'''

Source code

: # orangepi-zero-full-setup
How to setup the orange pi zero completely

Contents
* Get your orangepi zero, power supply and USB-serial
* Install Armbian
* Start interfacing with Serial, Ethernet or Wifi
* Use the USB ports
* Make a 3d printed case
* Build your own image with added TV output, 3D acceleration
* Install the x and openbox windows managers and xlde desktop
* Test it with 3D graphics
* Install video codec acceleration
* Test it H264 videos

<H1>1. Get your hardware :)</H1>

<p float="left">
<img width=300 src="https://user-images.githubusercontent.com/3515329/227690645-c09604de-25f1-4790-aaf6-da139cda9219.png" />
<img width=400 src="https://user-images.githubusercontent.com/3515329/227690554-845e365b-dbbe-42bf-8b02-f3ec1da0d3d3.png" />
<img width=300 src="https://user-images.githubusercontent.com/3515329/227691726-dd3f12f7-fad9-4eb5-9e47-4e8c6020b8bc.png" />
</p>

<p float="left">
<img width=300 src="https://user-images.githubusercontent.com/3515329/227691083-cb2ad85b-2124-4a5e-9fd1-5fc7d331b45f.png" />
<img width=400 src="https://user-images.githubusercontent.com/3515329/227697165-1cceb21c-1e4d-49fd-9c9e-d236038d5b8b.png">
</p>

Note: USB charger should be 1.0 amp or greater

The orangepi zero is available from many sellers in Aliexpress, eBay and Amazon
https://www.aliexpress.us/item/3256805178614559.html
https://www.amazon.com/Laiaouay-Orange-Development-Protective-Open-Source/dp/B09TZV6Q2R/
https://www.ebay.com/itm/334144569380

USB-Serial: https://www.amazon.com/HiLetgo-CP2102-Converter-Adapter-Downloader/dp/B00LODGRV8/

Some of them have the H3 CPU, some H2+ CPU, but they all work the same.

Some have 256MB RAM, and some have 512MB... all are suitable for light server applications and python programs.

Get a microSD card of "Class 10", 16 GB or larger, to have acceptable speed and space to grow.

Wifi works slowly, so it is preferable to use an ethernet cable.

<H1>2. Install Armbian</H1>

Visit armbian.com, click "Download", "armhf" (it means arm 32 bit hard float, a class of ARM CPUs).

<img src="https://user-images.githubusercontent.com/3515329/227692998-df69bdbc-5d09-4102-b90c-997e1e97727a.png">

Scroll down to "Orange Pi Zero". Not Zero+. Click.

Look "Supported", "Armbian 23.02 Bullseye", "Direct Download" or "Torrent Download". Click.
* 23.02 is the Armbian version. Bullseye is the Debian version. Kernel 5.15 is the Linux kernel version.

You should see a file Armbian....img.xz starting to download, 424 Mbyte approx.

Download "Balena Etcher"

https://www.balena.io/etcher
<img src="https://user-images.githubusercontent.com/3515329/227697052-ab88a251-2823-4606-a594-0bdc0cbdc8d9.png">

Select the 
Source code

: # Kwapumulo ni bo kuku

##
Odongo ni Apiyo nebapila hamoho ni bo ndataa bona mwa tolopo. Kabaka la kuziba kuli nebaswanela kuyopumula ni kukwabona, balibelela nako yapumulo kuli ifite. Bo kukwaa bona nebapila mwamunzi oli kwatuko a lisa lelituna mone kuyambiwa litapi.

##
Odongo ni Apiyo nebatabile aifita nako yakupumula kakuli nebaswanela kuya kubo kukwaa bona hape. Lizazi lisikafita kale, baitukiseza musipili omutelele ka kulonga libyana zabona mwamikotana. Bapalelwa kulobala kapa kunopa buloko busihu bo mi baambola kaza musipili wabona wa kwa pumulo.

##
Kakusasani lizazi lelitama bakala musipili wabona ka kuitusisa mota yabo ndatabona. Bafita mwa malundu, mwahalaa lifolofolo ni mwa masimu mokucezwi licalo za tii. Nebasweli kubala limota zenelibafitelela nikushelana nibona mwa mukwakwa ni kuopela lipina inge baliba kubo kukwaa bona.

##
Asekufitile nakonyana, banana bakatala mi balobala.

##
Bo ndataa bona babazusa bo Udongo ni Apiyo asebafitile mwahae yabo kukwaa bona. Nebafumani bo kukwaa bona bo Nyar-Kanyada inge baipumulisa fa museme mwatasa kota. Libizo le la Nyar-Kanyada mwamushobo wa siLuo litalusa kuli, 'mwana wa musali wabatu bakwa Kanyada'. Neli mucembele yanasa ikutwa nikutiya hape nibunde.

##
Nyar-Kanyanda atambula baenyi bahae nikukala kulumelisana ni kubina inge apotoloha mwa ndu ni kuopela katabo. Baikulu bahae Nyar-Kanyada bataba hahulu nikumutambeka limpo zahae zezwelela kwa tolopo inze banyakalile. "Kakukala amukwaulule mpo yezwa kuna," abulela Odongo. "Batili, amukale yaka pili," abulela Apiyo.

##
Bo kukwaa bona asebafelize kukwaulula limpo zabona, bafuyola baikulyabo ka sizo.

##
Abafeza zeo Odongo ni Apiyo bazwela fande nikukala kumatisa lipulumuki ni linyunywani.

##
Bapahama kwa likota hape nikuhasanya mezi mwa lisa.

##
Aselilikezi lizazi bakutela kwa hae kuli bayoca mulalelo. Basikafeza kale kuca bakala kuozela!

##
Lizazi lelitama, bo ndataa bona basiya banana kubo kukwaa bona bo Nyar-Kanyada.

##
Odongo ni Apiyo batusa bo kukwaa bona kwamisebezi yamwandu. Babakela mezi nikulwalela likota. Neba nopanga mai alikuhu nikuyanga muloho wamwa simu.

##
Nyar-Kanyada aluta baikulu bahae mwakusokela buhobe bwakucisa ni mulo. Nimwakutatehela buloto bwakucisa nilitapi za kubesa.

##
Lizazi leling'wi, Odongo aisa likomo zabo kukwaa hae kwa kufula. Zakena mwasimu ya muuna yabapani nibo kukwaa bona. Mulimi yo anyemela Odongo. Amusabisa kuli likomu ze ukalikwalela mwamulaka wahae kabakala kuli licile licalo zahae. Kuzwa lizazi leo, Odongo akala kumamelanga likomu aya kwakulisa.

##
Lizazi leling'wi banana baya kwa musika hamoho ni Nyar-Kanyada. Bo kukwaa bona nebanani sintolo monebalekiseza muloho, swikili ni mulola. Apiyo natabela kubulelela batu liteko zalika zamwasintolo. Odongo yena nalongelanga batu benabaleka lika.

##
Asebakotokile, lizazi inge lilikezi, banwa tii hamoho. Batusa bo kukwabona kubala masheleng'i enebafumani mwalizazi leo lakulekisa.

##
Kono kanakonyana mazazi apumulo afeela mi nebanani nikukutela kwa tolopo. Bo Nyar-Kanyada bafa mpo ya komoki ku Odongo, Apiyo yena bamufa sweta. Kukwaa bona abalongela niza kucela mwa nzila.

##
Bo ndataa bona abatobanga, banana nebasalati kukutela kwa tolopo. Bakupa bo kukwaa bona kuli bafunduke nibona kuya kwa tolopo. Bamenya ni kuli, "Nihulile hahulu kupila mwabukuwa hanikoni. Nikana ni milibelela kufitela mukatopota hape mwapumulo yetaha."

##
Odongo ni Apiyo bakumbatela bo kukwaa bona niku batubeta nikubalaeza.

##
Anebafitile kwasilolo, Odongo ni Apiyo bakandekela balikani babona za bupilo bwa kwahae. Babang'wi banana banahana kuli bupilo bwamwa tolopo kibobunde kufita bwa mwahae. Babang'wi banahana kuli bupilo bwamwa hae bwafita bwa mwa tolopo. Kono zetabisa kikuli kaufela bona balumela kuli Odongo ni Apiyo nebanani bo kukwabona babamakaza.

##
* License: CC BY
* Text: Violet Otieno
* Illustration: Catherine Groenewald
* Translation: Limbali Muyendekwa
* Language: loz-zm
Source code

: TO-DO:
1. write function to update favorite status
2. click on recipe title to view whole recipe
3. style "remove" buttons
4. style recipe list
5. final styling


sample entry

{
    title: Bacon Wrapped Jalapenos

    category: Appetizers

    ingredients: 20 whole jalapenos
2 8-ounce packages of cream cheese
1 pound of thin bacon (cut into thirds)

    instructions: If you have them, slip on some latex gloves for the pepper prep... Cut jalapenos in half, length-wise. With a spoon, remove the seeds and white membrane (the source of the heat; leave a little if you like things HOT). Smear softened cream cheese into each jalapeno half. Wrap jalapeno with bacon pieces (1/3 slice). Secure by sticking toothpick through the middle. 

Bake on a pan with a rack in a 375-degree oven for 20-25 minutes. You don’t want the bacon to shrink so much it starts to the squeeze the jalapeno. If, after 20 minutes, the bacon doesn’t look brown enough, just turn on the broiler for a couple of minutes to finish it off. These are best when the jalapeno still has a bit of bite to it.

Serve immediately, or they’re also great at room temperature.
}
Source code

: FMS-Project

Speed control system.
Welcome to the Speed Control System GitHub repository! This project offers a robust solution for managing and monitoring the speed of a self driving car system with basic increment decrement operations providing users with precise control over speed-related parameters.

'''

Lines with "acceleration": return each one from the data above.

Answer:
* Build your own image with added TV output, 3D acceleration
* Install video codec acceleration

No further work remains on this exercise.